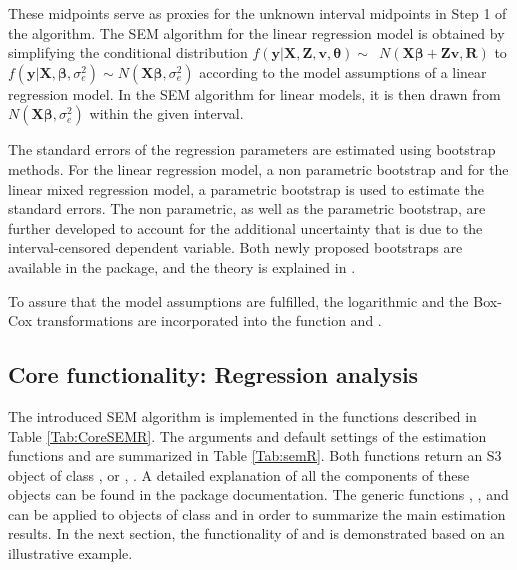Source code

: These midpoints serve as proxies for the unknown interval midpoints in Step 1 of the algorithm.  The SEM algorithm for the linear regression model is obtained by simplifying the conditional distribution \(f\left(\mathbf{y}|\mathbf{X}, \mathbf{Z}, \mathbf{v}, \boldsymbol{\theta}\right)  \sim \enspace N\left(\mathbf{X}\boldsymbol{\beta}+\mathbf{Z}\mathbf{v}, \mathbf{R}\right)\) to \(f\left(\mathbf{y}|\mathbf{X},\boldsymbol{\beta}, \sigma_{e}^{2}\right) \sim N\left(\mathbf{X}\boldsymbol{\beta}, \sigma_{e}^{2}\right)\) according to the model assumptions of a linear regression model. In the  SEM algorithm for linear models, it is then drawn from \(N\left(\mathbf{X}\boldsymbol{\beta}, \sigma_{e}^{2}\right)\) within the given interval. 

The standard errors of the regression parameters are estimated using bootstrap methods. For the linear regression model, a non parametric bootstrap \citep{Efr81, Efr82, Efr86, Efr93} and for the linear mixed regression model, a parametric bootstrap \citep{Wan06, Tha13} is used to estimate the standard errors. The non parametric, as well as the parametric bootstrap, are further developed to account for the additional uncertainty that is due to the interval-censored dependent variable.  Both newly proposed bootstraps are available in the  package, and the theory is explained in \citep{Wal19}.

To assure that the model assumptions are fulfilled, the logarithmic and the Box-Cox transformations are incorporated into the function  and . 



\subsection{Core functionality: Regression analysis}\label{Sec:RegressionCoreR}

The introduced SEM algorithm is implemented in the functions described in Table \ref{Tab:CoreSEMR}. The arguments and default settings of the estimation functions  and  are summarized in Table \ref{Tab:semR}. Both functions return an S3 object of class ,  or , . A detailed explanation of all the components of these objects can be found in the  package documentation. The generic functions , , and  can be applied  to objects of class  and  in order to summarize the main estimation results. In the next section, the functionality of  and  is demonstrated based on an illustrative example.

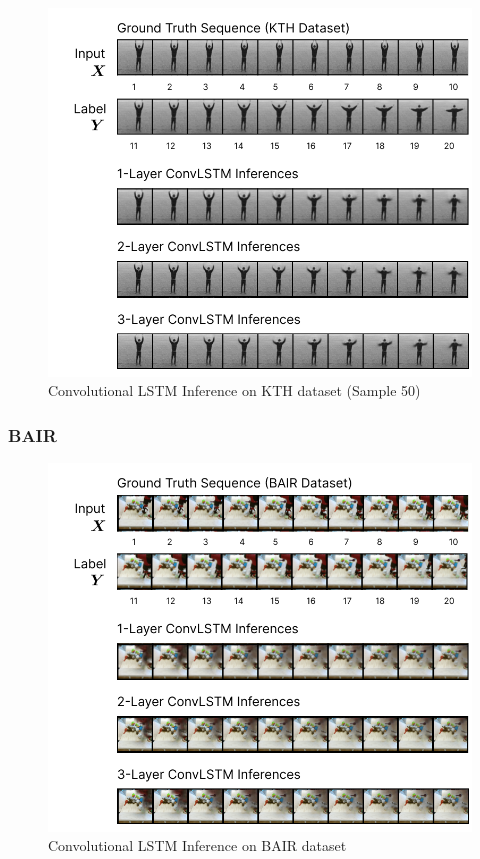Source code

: \documentclass{scrartcl}
\begin{document}
\begin{figure}[H]
	\begin{center}
		\includegraphics[width=1\textwidth]{inferences/kth/kth_inferences_2.png}
	\end{center}
	\caption{Convolutional LSTM Inference on KTH dataset (Sample 50)}
	\label{inf:lstm_kth_inference}
\end{figure}


\subsubsection{BAIR}
\label{subsubsec:bair}

\begin{figure}[H]
	\begin{center}
		\includegraphics[width=1\textwidth]{inferences/bair/bair_inferences.png}
	\end{center}
	\caption{Convolutional LSTM Inference on BAIR dataset}
	\label{inf:lstm_bair_inference}
\end{figure}
\end{document}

EXERCISE
Word for word, give the entries above again, with no images included.

TASK SOLUTION
Source code

: These midpoints serve as proxies for the unknown interval midpoints in Step 1 of the algorithm.  The SEM algorithm for the linear regression model is obtained by simplifying the conditional distribution \(f\left(\mathbf{y}|\mathbf{X}, \mathbf{Z}, \mathbf{v}, \boldsymbol{\theta}\right)  \sim \enspace N\left(\mathbf{X}\boldsymbol{\beta}+\mathbf{Z}\mathbf{v}, \mathbf{R}\right)\) to \(f\left(\mathbf{y}|\mathbf{X},\boldsymbol{\beta}, \sigma_{e}^{2}\right) \sim N\left(\mathbf{X}\boldsymbol{\beta}, \sigma_{e}^{2}\right)\) according to the model assumptions of a linear regression model. In the  SEM algorithm for linear models, it is then drawn from \(N\left(\mathbf{X}\boldsymbol{\beta}, \sigma_{e}^{2}\right)\) within the given interval. 

The standard errors of the regression parameters are estimated using bootstrap methods. For the linear regression model, a non parametric bootstrap \citep{Efr81, Efr82, Efr86, Efr93} and for the linear mixed regression model, a parametric bootstrap \citep{Wan06, Tha13} is used to estimate the standard errors. The non parametric, as well as the parametric bootstrap, are further developed to account for the additional uncertainty that is due to the interval-censored dependent variable.  Both newly proposed bootstraps are available in the  package, and the theory is explained in \citep{Wal19}.

To assure that the model assumptions are fulfilled, the logarithmic and the Box-Cox transformations are incorporated into the function  and . 



\subsection{Core functionality: Regression analysis}\label{Sec:RegressionCoreR}

The introduced SEM algorithm is implemented in the functions described in Table \ref{Tab:CoreSEMR}. The arguments and default settings of the estimation functions  and  are summarized in Table \ref{Tab:semR}. Both functions return an S3 object of class ,  or , . A detailed explanation of all the components of these objects can be found in the  package documentation. The generic functions , , and  can be applied  to objects of class  and  in order to summarize the main estimation results. In the next section, the functionality of  and  is demonstrated based on an illustrative example.

Source code

: \documentclass{scrartcl}
\begin{document}
\begin{figure}[H]
	\begin{center}
		\includegraphics[width=1\textwidth]{inferences/kth/kth_inferences_2.png}
	\end{center}
	\caption{Convolutional LSTM Inference on KTH dataset (Sample 50)}
	\label{inf:lstm_kth_inference}
\end{figure}


\subsubsection{BAIR}
\label{subsubsec:bair}

\begin{figure}[H]
	\begin{center}
		\includegraphics[width=1\textwidth]{inferences/bair/bair_inferences.png}
	\end{center}
	\caption{Convolutional LSTM Inference on BAIR dataset}
	\label{inf:lstm_bair_inference}
\end{figure}
\end{document}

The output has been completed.